Working data |
'''
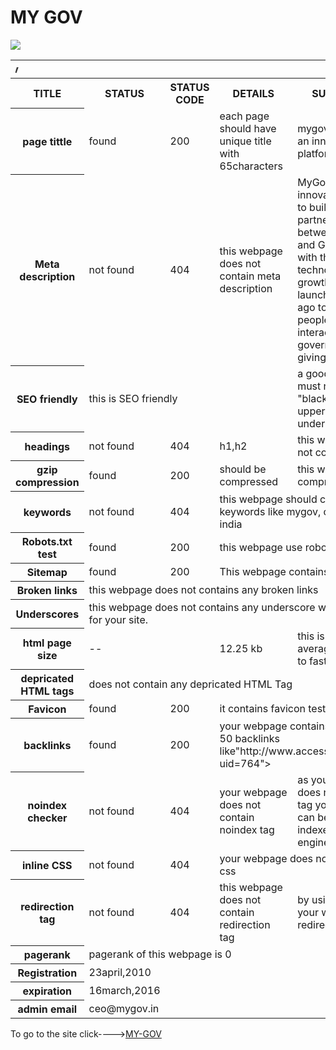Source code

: # MY GOV
<html>
<table>
<img src="http://s3.india.com/wp-content/uploads/2016/08/my-gov.jpg">
<tr>
<th colspan="5"><marquee direction="right">Mygov</marquee></th>
</tr><tr>
<th>TITLE</th>
<th>STATUS</th>
<th>STATUS CODE</th>
<th>DETAILS</th>
<th>SUGGESTION</th>
</tr>
<tr>
<th>page tittle</th>
<td>found</td>
<td>200</td>
<td>each page should have unique title with 65characters</td>
<td>mygovernment as an innovative platform for India.</td>
</tr>
<tr>
<th>Meta description</th>
<td> not found</td>
<td>404</td>
<td>this webpage does not contain meta description</td>
<td>MyGov is an innovative platform to build a partnership between citizens and Government with the help of technology for growth.It was launched 2 years ago to enable people directly interact with government by giving suggestions. </td>
</tr>
<tr>
<th>SEO friendly</th>
<td colspan="3">this is SEO friendly</td>
<td>a good webpage must not contain "black hat", uppercase, underscore etc</td>
</tr>
<tr>
<th>headings</th>
<td>not found</td>
<td>404</td>
<td>h1,h2</td>
<td>this webpage does not contains h1,h2</td>
</tr>
<tr>
<th>gzip compression</th>
<td>found</td>
<td>200</td>
<td>should be compressed</td>
<td>this webpage is compressed </td>
</tr>
<tr>
<th>keywords</th>
<td>not found</td>
<td>404</td>
<td colspan="2">this webpage should contain keywords like mygov, city,digital,my india</td>

</tr>
<tr>
<th>Robots.txt test</th>
<td>found</td>
<td>200</td>
<td colspan="2">this webpage use robots.txt</td>
</tr>
<tr>
<th>Sitemap</th>
<td>found</td>
<td>200</td>
<td colspan="4">This webpage contains 1 sitemap</td>
</tr>
<tr>
<th>Broken links</th>
<td colspan="4">this webpage does not contains any broken links</td>
</tr>
<tr>
<th>Underscores</th>
<td colspan="4">this webpage does not contains any underscore which is good for your site.</td>
</tr>
<tr>
<th>html page size</th>
<td colspan="2">--</td>
<td>12.25 kb</td>
<td>this is less than average that leads to faster loading</td>
</tr>
<tr>
<th>depricated HTML tags</th>
<td colspan="4">does not contain any depricated HTML Tag</td>
</tr>
<tr>
<th>Favicon</th>
<td>found</td>
<td>200</td>
<td colspan="2">it contains favicon tests</td>
</tr>
<tr>
<th>backlinks</th>
<td>found</td>
<td>200</td>
<td colspan="2">your webpage contains more than 50 backlinks like"http://www.accessmygov.com/?uid=764"></td>
</tr>
<tr>
<th>noindex checker</th>
<td>not found</td>
<td>404</td>
<td>your webpage does not contain noindex tag</td>
<td>as your webpage does not have this tag your webpage can be read and indexed by search engine</td>
<tr>
<tr>
<th>inline CSS</th>
<td>not found</td>
<td>404</td>
<td colspan="2">your webpage does not have inline css</td>
</tr>
<tr>
<th>redirection tag</th>
<td>not found</td>
<td>404</td>
<td>this webpage does not contain redirection tag</td>
<td>by using this tag your webpage can redirect traffic</td>
</tr>
<tr>
<th>pagerank</th>
<td colspan="4">pagerank of this webpage is 0</td>
</tr>
<tr>
<th>Registration</th>
<td>23april,2010</td>
</tr>
<tr>
<th>expiration</th>
<td>16march,2016</td>
</tr>
<tr>
<th>admin email</th>
<td>ceo@mygov.in</td>
</tr>
</table>
</html>
To go to the site click----><a href="http://www.digitalindia.gov.in">MY-GOV</a>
'''
What is needed |
Output the records above exactly, leaving out pictures.

Exercise answer |
Source code

: # MY GOV
<html>
<table>
<img src="http://s3.india.com/wp-content/uploads/2016/08/my-gov.jpg">
<tr>
<th colspan="5"><marquee direction="right">Mygov</marquee></th>
</tr><tr>
<th>TITLE</th>
<th>STATUS</th>
<th>STATUS CODE</th>
<th>DETAILS</th>
<th>SUGGESTION</th>
</tr>
<tr>
<th>page tittle</th>
<td>found</td>
<td>200</td>
<td>each page should have unique title with 65characters</td>
<td>mygovernment as an innovative platform for India.</td>
</tr>
<tr>
<th>Meta description</th>
<td> not found</td>
<td>404</td>
<td>this webpage does not contain meta description</td>
<td>MyGov is an innovative platform to build a partnership between citizens and Government with the help of technology for growth.It was launched 2 years ago to enable people directly interact with government by giving suggestions. </td>
</tr>
<tr>
<th>SEO friendly</th>
<td colspan="3">this is SEO friendly</td>
<td>a good webpage must not contain "black hat", uppercase, underscore etc</td>
</tr>
<tr>
<th>headings</th>
<td>not found</td>
<td>404</td>
<td>h1,h2</td>
<td>this webpage does not contains h1,h2</td>
</tr>
<tr>
<th>gzip compression</th>
<td>found</td>
<td>200</td>
<td>should be compressed</td>
<td>this webpage is compressed </td>
</tr>
<tr>
<th>keywords</th>
<td>not found</td>
<td>404</td>
<td colspan="2">this webpage should contain keywords like mygov, city,digital,my india</td>

</tr>
<tr>
<th>Robots.txt test</th>
<td>found</td>
<td>200</td>
<td colspan="2">this webpage use robots.txt</td>
</tr>
<tr>
<th>Sitemap</th>
<td>found</td>
<td>200</td>
<td colspan="4">This webpage contains 1 sitemap</td>
</tr>
<tr>
<th>Broken links</th>
<td colspan="4">this webpage does not contains any broken links</td>
</tr>
<tr>
<th>Underscores</th>
<td colspan="4">this webpage does not contains any underscore which is good for your site.</td>
</tr>
<tr>
<th>html page size</th>
<td colspan="2">--</td>
<td>12.25 kb</td>
<td>this is less than average that leads to faster loading</td>
</tr>
<tr>
<th>depricated HTML tags</th>
<td colspan="4">does not contain any depricated HTML Tag</td>
</tr>
<tr>
<th>Favicon</th>
<td>found</td>
<td>200</td>
<td colspan="2">it contains favicon tests</td>
</tr>
<tr>
<th>backlinks</th>
<td>found</td>
<td>200</td>
<td colspan="2">your webpage contains more than 50 backlinks like"http://www.accessmygov.com/?uid=764"></td>
</tr>
<tr>
<th>noindex checker</th>
<td>not found</td>
<td>404</td>
<td>your webpage does not contain noindex tag</td>
<td>as your webpage does not have this tag your webpage can be read and indexed by search engine</td>
<tr>
<tr>
<th>inline CSS</th>
<td>not found</td>
<td>404</td>
<td colspan="2">your webpage does not have inline css</td>
</tr>
<tr>
<th>redirection tag</th>
<td>not found</td>
<td>404</td>
<td>this webpage does not contain redirection tag</td>
<td>by using this tag your webpage can redirect traffic</td>
</tr>
<tr>
<th>pagerank</th>
<td colspan="4">pagerank of this webpage is 0</td>
</tr>
<tr>
<th>Registration</th>
<td>23april,2010</td>
</tr>
<tr>
<th>expiration</th>
<td>16march,2016</td>
</tr>
<tr>
<th>admin email</th>
<td>ceo@mygov.in</td>
</tr>
</table>
</html>
To go to the site click----><a href="http://www.digitalindia.gov.in">MY-GOV</a>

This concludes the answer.